**TASK**
Transcribe every record exactly as it appears.

(Beginning of EXTRACTED RECORDS)

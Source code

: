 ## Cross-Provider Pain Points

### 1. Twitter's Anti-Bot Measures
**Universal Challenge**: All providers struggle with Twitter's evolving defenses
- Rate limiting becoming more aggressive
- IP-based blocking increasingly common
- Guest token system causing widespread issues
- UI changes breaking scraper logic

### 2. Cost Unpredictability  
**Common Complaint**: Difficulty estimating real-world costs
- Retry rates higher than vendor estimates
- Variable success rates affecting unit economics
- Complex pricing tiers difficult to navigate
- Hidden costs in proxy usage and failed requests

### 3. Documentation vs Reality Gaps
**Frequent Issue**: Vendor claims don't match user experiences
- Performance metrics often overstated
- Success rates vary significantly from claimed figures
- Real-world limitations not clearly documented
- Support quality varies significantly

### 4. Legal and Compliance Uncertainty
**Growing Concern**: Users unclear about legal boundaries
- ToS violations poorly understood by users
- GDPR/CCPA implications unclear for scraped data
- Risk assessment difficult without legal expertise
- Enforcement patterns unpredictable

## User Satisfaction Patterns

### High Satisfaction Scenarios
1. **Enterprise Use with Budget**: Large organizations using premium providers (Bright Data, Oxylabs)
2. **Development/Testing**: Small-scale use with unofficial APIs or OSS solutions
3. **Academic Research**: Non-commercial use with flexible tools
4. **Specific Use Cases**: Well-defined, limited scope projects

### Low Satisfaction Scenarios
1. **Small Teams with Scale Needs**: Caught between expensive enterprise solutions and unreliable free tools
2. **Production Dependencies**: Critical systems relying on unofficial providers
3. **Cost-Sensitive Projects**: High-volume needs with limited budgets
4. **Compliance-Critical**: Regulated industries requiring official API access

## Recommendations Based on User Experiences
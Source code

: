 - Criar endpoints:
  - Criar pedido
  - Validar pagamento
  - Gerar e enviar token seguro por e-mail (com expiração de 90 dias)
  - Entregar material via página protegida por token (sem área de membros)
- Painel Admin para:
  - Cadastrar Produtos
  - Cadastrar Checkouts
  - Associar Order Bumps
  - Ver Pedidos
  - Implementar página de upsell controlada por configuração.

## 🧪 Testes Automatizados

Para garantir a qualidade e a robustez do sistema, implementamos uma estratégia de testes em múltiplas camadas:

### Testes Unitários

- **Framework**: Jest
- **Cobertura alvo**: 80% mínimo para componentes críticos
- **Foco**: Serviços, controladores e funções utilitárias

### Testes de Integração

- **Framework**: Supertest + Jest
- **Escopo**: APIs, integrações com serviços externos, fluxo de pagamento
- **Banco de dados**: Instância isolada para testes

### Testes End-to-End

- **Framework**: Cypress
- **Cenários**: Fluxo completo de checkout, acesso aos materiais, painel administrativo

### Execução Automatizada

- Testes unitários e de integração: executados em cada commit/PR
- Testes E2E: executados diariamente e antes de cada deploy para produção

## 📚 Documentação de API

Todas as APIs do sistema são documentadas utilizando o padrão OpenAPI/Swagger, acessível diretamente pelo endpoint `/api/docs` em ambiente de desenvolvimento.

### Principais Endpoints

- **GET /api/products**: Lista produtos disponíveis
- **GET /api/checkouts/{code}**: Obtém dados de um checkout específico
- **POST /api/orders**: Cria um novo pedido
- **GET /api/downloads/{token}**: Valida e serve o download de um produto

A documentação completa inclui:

(End of EXTRACTED RECORDS)

**RESULT OF THE EXERCISE**
Source code

: ## Cross-Provider Pain Points

### 1. Twitter's Anti-Bot Measures
**Universal Challenge**: All providers struggle with Twitter's evolving defenses
- Rate limiting becoming more aggressive
- IP-based blocking increasingly common
- Guest token system causing widespread issues
- UI changes breaking scraper logic

### 2. Cost Unpredictability  
**Common Complaint**: Difficulty estimating real-world costs
- Retry rates higher than vendor estimates
- Variable success rates affecting unit economics
- Complex pricing tiers difficult to navigate
- Hidden costs in proxy usage and failed requests

### 3. Documentation vs Reality Gaps
**Frequent Issue**: Vendor claims don't match user experiences
- Performance metrics often overstated
- Success rates vary significantly from claimed figures
- Real-world limitations not clearly documented
- Support quality varies significantly

### 4. Legal and Compliance Uncertainty
**Growing Concern**: Users unclear about legal boundaries
- ToS violations poorly understood by users
- GDPR/CCPA implications unclear for scraped data
- Risk assessment difficult without legal expertise
- Enforcement patterns unpredictable

## User Satisfaction Patterns

### High Satisfaction Scenarios
1. **Enterprise Use with Budget**: Large organizations using premium providers (Bright Data, Oxylabs)
2. **Development/Testing**: Small-scale use with unofficial APIs or OSS solutions
3. **Academic Research**: Non-commercial use with flexible tools
4. **Specific Use Cases**: Well-defined, limited scope projects

### Low Satisfaction Scenarios
1. **Small Teams with Scale Needs**: Caught between expensive enterprise solutions and unreliable free tools
2. **Production Dependencies**: Critical systems relying on unofficial providers
3. **Cost-Sensitive Projects**: High-volume needs with limited budgets
4. **Compliance-Critical**: Regulated industries requiring official API access

## Recommendations Based on User Experiences
Source code

: - Criar endpoints:
  - Criar pedido
  - Validar pagamento
  - Gerar e enviar token seguro por e-mail (com expiração de 90 dias)
  - Entregar material via página protegida por token (sem área de membros)
- Painel Admin para:
  - Cadastrar Produtos
  - Cadastrar Checkouts
  - Associar Order Bumps
  - Ver Pedidos
  - Implementar página de upsell controlada por configuração.

## 🧪 Testes Automatizados

Para garantir a qualidade e a robustez do sistema, implementamos uma estratégia de testes em múltiplas camadas:

### Testes Unitários

- **Framework**: Jest
- **Cobertura alvo**: 80% mínimo para componentes críticos
- **Foco**: Serviços, controladores e funções utilitárias

### Testes de Integração

- **Framework**: Supertest + Jest
- **Escopo**: APIs, integrações com serviços externos, fluxo de pagamento
- **Banco de dados**: Instância isolada para testes

### Testes End-to-End

- **Framework**: Cypress
- **Cenários**: Fluxo completo de checkout, acesso aos materiais, painel administrativo

### Execução Automatizada

- Testes unitários e de integração: executados em cada commit/PR
- Testes E2E: executados diariamente e antes de cada deploy para produção

## 📚 Documentação de API

Todas as APIs do sistema são documentadas utilizando o padrão OpenAPI/Swagger, acessível diretamente pelo endpoint `/api/docs` em ambiente de desenvolvimento.

### Principais Endpoints

- **GET /api/products**: Lista produtos disponíveis
- **GET /api/checkouts/{code}**: Obtém dados de um checkout específico
- **POST /api/orders**: Cria um novo pedido
- **GET /api/downloads/{token}**: Valida e serve o download de um produto

A documentação completa inclui:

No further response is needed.